On Radio 4’s Today programme the other day was a textbook
example of the sort of misleading claptrap promulgated by that eccentric breed
of outsiders, The Expert. On a depressingly regular basis, experts tell us that
what we have known for years is wrong. Gravity is a push, not a pull, the sun
rises at night and sets in the morning and drinking thirty cups of strong
sugary coffee every day before breakfast will vastly reduce the incidence of
dementia… mostly because it will likely kill you before senility has a chance.
It has become fashionable to produce expensively funded ‘studies’
and ‘research’ which reveal that the counter-intuitive conclusion is now always
the correct one. Thus enforced multiculturalism, far from being a recipe for
strife, can only ever be a force for good and if it isn’t working in your part
of the country that is only because you haven’t yet had enough multiculturalism.
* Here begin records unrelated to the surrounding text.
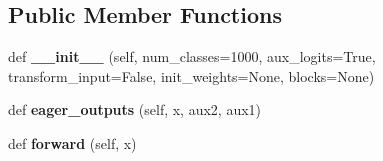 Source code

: \subsection*{Public Member Functions}
\begin{DoxyCompactItemize}
\item 
\mbox{\label{classtorchvision_1_1models_1_1googlenet_1_1GoogLeNet_a5752a716344dcd88d4305319c3a37930}} 
def {\bfseries \+\_\+\+\_\+init\+\_\+\+\_\+} (self, num\+\_\+classes=1000, aux\+\_\+logits=True, transform\+\_\+input=False, init\+\_\+weights=None, blocks=None)
\item 
\mbox{\label{classtorchvision_1_1models_1_1googlenet_1_1GoogLeNet_a715e84e7aca2c6fe9f72ef3dd6d784aa}} 
def {\bfseries eager\+\_\+outputs} (self, x, aux2, aux1)
\item 
\mbox{\label{classtorchvision_1_1models_1_1googlenet_1_1GoogLeNet_a354f36e1135209c1e91b1ff5ce2012ef}} 
def {\bfseries forward} (self, x)
\end{DoxyCompactItemize}
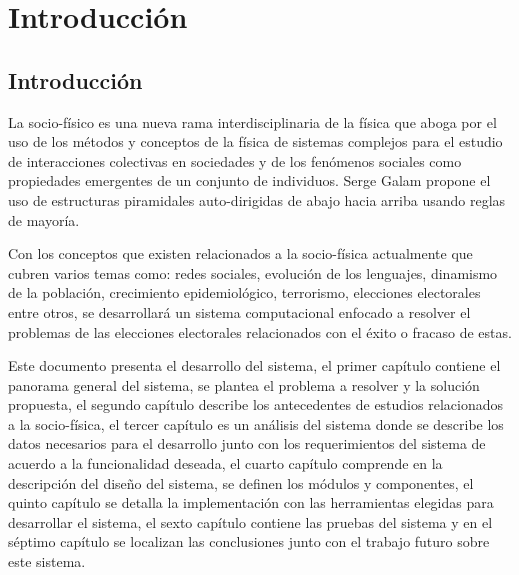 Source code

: \newpage 
\chapter*{Introducción}

\vspace*{2cm}

\section*{Introducción}
La socio-físico es una nueva rama interdisciplinaria de la física que aboga por el uso de los métodos y conceptos de la física de sistemas complejos para el estudio de interacciones colectivas en sociedades y de los fenómenos sociales como propiedades emergentes de un conjunto de individuos. Serge Galam propone el uso de estructuras piramidales auto-dirigidas de abajo hacia arriba usando reglas de mayoría. \cite{MarioH.RamirezDiaz2014, Galam.1986, Galam1990, Galam1991, Galam2000}

Con los conceptos que existen relacionados a la socio-física actualmente que cubren varios temas como: redes sociales, evolución de los lenguajes, dinamismo de la población, crecimiento epidemiológico, terrorismo, elecciones electorales entre otros, se desarrollará un sistema computacional enfocado a resolver el problemas de las elecciones electorales relacionados con el éxito o fracaso de estas.

Este documento presenta el desarrollo del sistema, el primer capítulo contiene el panorama general del sistema, se plantea el problema a resolver y la solución propuesta, el segundo capítulo describe los antecedentes de estudios relacionados a la socio-física, el tercer capítulo es un análisis del sistema donde se describe los datos necesarios para el desarrollo junto con los requerimientos del sistema de acuerdo a la funcionalidad deseada, el cuarto capítulo comprende en la descripción del diseño del sistema, se definen los módulos y componentes, el quinto capítulo se detalla la implementación con las herramientas elegidas para desarrollar el sistema, el sexto capítulo contiene las pruebas del sistema y en el séptimo capítulo se localizan las conclusiones junto con el trabajo futuro sobre este sistema. 

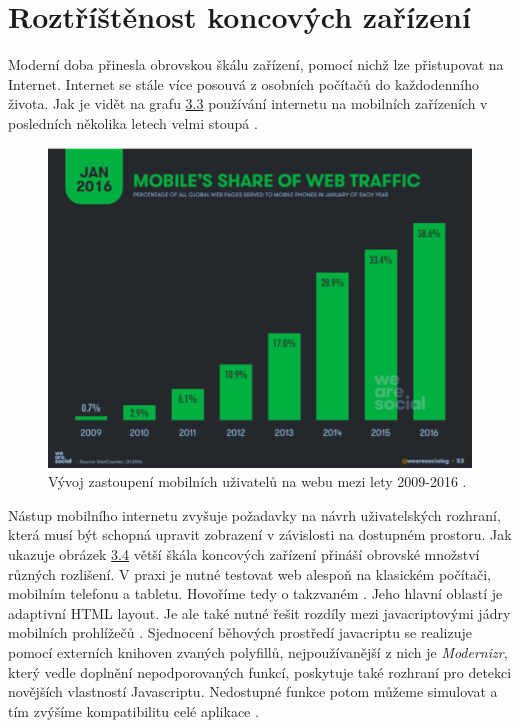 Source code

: \section{Roztříštěnost koncových zařízení}
Moderní doba přinesla obrovskou škálu zařízení, pomocí nichž lze přistupovat na Internet. Internet se stále více posouvá z osobních počítačů do každodenního života. Jak je vidět na grafu \hyperref[fig:mobile_popularity]{3.3} používání internetu na mobilních zařízeních v posledních několika letech velmi stoupá \cite{mobile_popularity}. 

\begin{figure}[h]
\begin{centering}
\includegraphics[scale=0.4]{obrazky/mobile_popularity}
\par\end{centering}
\caption{Vývoj zastoupení mobilních uživatelů na webu mezi lety 2009-2016 \cite{mobile_popularity}. \label{fig:mobile_popularity}}
\end{figure}
\FloatBarrier

Nástup mobilního internetu zvyšuje požadavky na návrh uživatelských rozhraní, která musí být schopná upravit zobrazení v závislosti na dostupném prostoru. Jak ukazuje obrázek \hyperref[fig:resolutions]{3.4} větší škála koncových zařízení přináší obrovské množství různých rozlišení. V praxi je nutné testovat web alespoň na klasickém počítači, mobilním telefonu a tabletu. Hovoříme tedy o takzvaném . Jeho hlavní oblastí je adaptivní HTML layout. Je ale také nutné řešit rozdíly mezi javacriptovými jádry mobilních prohlížečů \cite{responsive_design}. Sjednocení běhových prostředí javacriptu se realizuje pomocí externích knihoven zvaných polyfillů, nejpoužívanější z nich je \textit{Modernizr}, který vedle doplnění nepodporovaných funkcí, poskytuje také rozhraní pro detekci novějších vlastností Javascriptu. Nedostupné funkce potom můžeme simulovat a tím zvýšíme kompatibilitu celé aplikace \cite{modernizr}.

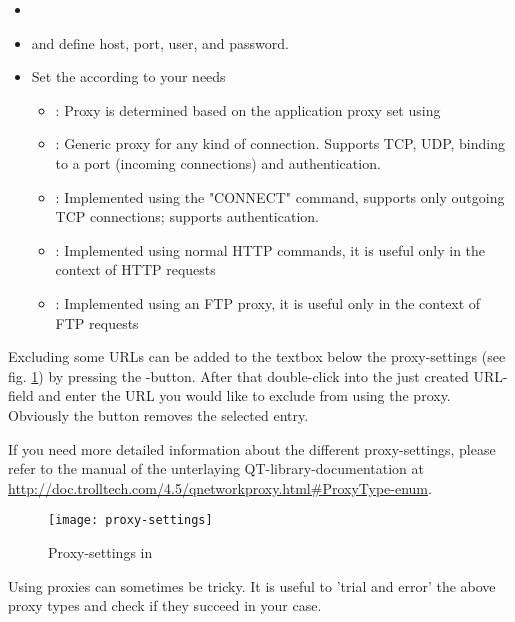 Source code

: \begin{itemize}
\item {}
\item {} and define host, port, user, and password.
\item Set the  according to your needs
 \begin{itemize}
  \item {}: Proxy is determined based on the application proxy set using
  \item {}: Generic proxy for any kind of connection. Supports TCP, UDP, binding to a port (incoming connections) and authentication.
  \item {}: Implemented using the "CONNECT" command, supports only outgoing TCP connections; supports authentication.
  \item {}: Implemented using normal HTTP commands, it is useful only in the context of HTTP requests
  \item {}: Implemented using an FTP proxy, it is useful only in the context of FTP requests
 \end{itemize}
\end{itemize}

Excluding some URLs can be added to the textbox below the proxy-settings (see
fig. \ref{fig:proxy-settings}) by pressing the -button. After that
double-click into the just created URL-field and enter the URL you would like
to exclude from using the proxy. Obviously the button  removes the selected
entry.

If you need more detailed information about the different proxy-settings,
please refer to the manual of the unterlaying QT-library-documentation at
\url{http://doc.trolltech.com/4.5/qnetworkproxy.html#ProxyType-enum}.

\begin{figure}[ht]
   \centering
   \texttt{[image: proxy-settings]}
   \caption{Proxy-settings in \qg \nixcaption}
   \label{fig:proxy-settings}
\end{figure}

\begin{Tip} \caption{\textsc{Using Proxies}}
Using proxies can sometimes be tricky. It is useful to 'trial and
error' the above proxy types and check if they succeed in your case.
\end{Tip}

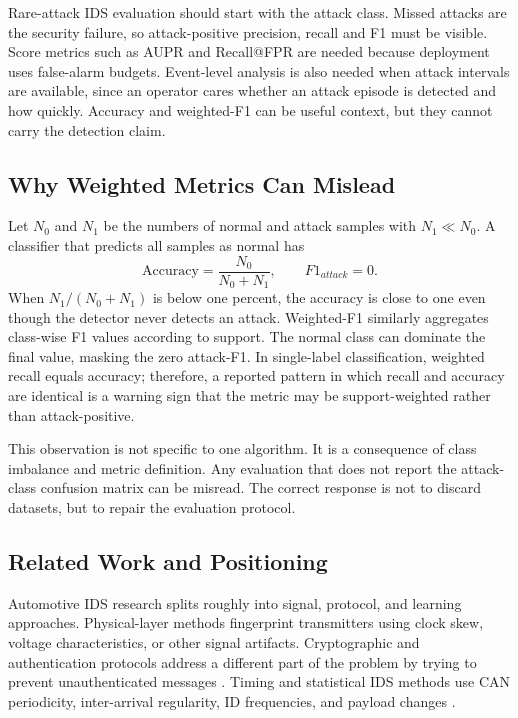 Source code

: \documentclass[runningheads]{llncs}%
\begin{document}
Rare-attack IDS evaluation should start with the attack class.  Missed attacks are the security failure, so attack-positive precision, recall and F1 must be visible.  Score metrics such as AUPR and Recall@FPR are needed because deployment uses false-alarm budgets.  Event-level analysis is also needed when attack intervals are available, since an operator cares whether an attack episode is detected and how quickly.  Accuracy and weighted-F1 can be useful context, but they cannot carry the detection claim.

\subsection{Why Weighted Metrics Can Mislead}
Let $N_0$ and $N_1$ be the numbers of normal and attack samples with $N_1 \ll N_0$.  A classifier that predicts all samples as normal has
\begin{equation}
    \mathrm{Accuracy}=\frac{N_0}{N_0+N_1}, \qquad F1_{attack}=0.
\end{equation}
When $N_1/(N_0+N_1)$ is below one percent, the accuracy is close to one even though the detector never detects an attack.  Weighted-F1 similarly aggregates class-wise F1 values according to support.  The normal class can dominate the final value, masking the zero attack-F1.  In single-label classification, weighted recall equals accuracy; therefore, a reported pattern in which recall and accuracy are identical is a warning sign that the metric may be support-weighted rather than attack-positive.

This observation is not specific to one algorithm.  It is a consequence of class imbalance and metric definition.  Any evaluation that does not report the attack-class confusion matrix can be misread.  The correct response is not to discard datasets, but to repair the evaluation protocol.

\subsection{Related Work and Positioning}
Automotive IDS research splits roughly into signal, protocol, and learning approaches.  Physical-layer methods fingerprint transmitters using clock skew, voltage characteristics, or other signal artifacts.  Cryptographic and authentication protocols address a different part of the problem by trying to prevent unauthenticated messages \cite{cho2016fingerprinting,cho2017viden,lu2019leap,lotto2024survey}.  Timing and statistical IDS methods use CAN periodicity, inter-arrival regularity, ID frequencies, and payload changes \cite{song2016intrusion,tyree2018shape}.
\end{document}
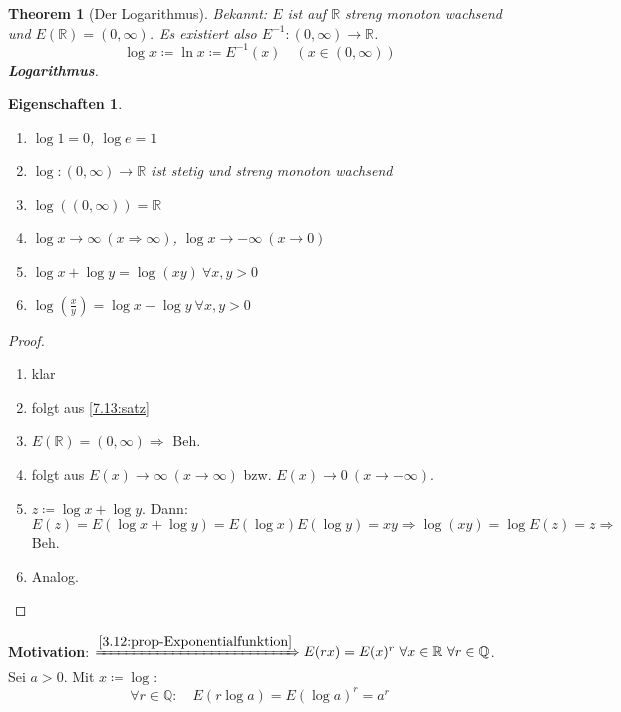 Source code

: \documentclass[14pt,titlepage,ngerman,a4paper,headsepline,DIV15,halfparskip*]{scrartcl}
\newcommand{\Q}{\mathbb{Q}}
\newcommand{\R}{\mathbb{R}}
\theoremstyle{named}
\newtheorem{namedtheorem}{Theorem} \counterwithin{namedtheorem}{section}
\theoremstyle{dotless}
\newtheorem*{eigenschaften}{Eigenschaften}
\begin{document}
\begin{namedtheorem}[Der Logarithmus] \label{7.14:prop-Logarithmus}
	Bekannt: $E$ ist auf $\R$ streng monoton wachsend und $E(\R) = (0, \infty)$. Es existiert also $E^{-1} \colon (0, \infty) \rightarrow \R$.
		$$ \log x \coloneqq \ln x \coloneqq E^{-1}(x) \quad (x \in (0, \infty)) $$
	\textbf{Logarithmus}.
\end{namedtheorem}


\begin{eigenschaften} ~\
	\begin{enumerate}
		\item $\log 1 = 0$, $\log e = 1$
		\item $\log \colon (0, \infty) \rightarrow \R$ ist stetig und streng monoton wachsend
		\item $\log \left( (0, \infty) \right) = \R$
		\item $\log x \rightarrow \infty ~(x \Rightarrow \infty)$, $\log x \rightarrow -\infty ~(x \rightarrow 0)$
		\item $\log x + \log y = \log(xy) ~\forall x, y > 0$
		\item $\log\left(\frac{x}{y}\right) = \log x - \log y ~\forall x, y > 0$
	\end{enumerate}	
\end{eigenschaften}

\begin{proof} ~\
	\begin{enumerate}
		\item klar
		\item folgt aus \ref{7.13:satz}
		\item $E(\R) = (0, \infty) \Rightarrow$ Beh.
		\item folgt aus $E(x) \rightarrow \infty ~(x \rightarrow \infty)$ bzw. $E(x) \rightarrow 0 ~(x \rightarrow -\infty)$.
		\item $z \coloneqq \log x + \log y$. Dann: $E(z) =E(\log x + \log y) = E(\log x) E(\log y) = x y \Rightarrow \log(xy) = \log E(z) = z \Rightarrow$ Beh.
		\item Analog.
	\end{enumerate}
\end{proof}


\textbf{Motivation}: $\xRightarrow[]{\ref{3.12:prop-Exponentialfunktion}} E(rx) = E(x)^{r} ~\forall x \in \R ~\forall r \in \Q$. \\
	Sei $a > 0$. Mit $x \coloneqq \log$:
		$$ \forall r \in \Q: \quad E(r \log a) = E(\log a)^{r} = a^{r} $$
\end{document}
And dear old Tony Blair, as we are discovering, is rapidly demonstrating his
true expertise as he seeks to put his theories about harmony in the Middle East
into practice by assisting in the genocide peace process.
But sod the warring factions of a sunni disposition, we
have a far graver ‘expert’ crisis on our own doorstep, nay inside our very
homes, for ‘research has shown’ that texting may actually improve children’s spelling and grammar. Yes, you read that crekly: Txtspk, fr frm being a modern scRg
is 2 B encRged… also leaving out punctuation and capitals can be shown to contribute
to the positive development of childrens spelling and grammar skills according
to the study by coventry university and the university of tasmania of course
not everybody will be happy with the findings because of how very annoying it
is especially when you have to wade through whole swathes of dense unpunctuated
type several times like this here in order to discern the meaning i find it
exhausting even typing without using punctuation and if i had to read
everything in text speak i think I would have to resort to a killing spree…
What utter, unadulterated claptrap. This displays not
only a total ignorance of cognitive and linguistic development and the difference between cause
and correlation, it also show the naïveté of asking children – or psychologists as they like to call themselves - to comment on childhood phenomena. There may be a
dozen things going on here, but proof that lazy spelling and no-existent
grammar engenders better performance later in life is simply not one of them.
This is simply self-justifying tosh; the same sort of
enquiry into developmental psychology that brought about the disastrous and
destructive decades of child-centred learning and the notion that the
kiddie-winks would become Nobel Prize winning physicists if only the teachers
would become mere facilitators and leave them to get on with it. The kind of
thinking that led to the ‘all must have prizes’ school of non-competition that
causes many British kids to become unemployable after thirteen years of
full-time education.
The Intertext - Answers on a postcard...
But hey, maybe I’m being too judgemental and reactionary here.
Maybe I should lighten up, take a progressive view and get with the programme.
After all, there may be funding available. Coming up: my research into how
sitting on your big fat arse every day will help you live longer more fulfilling
lives and how you are statistically more likely to win the lottery if you never
buy a ticket. Ground-breaking research? Bollocks, more like.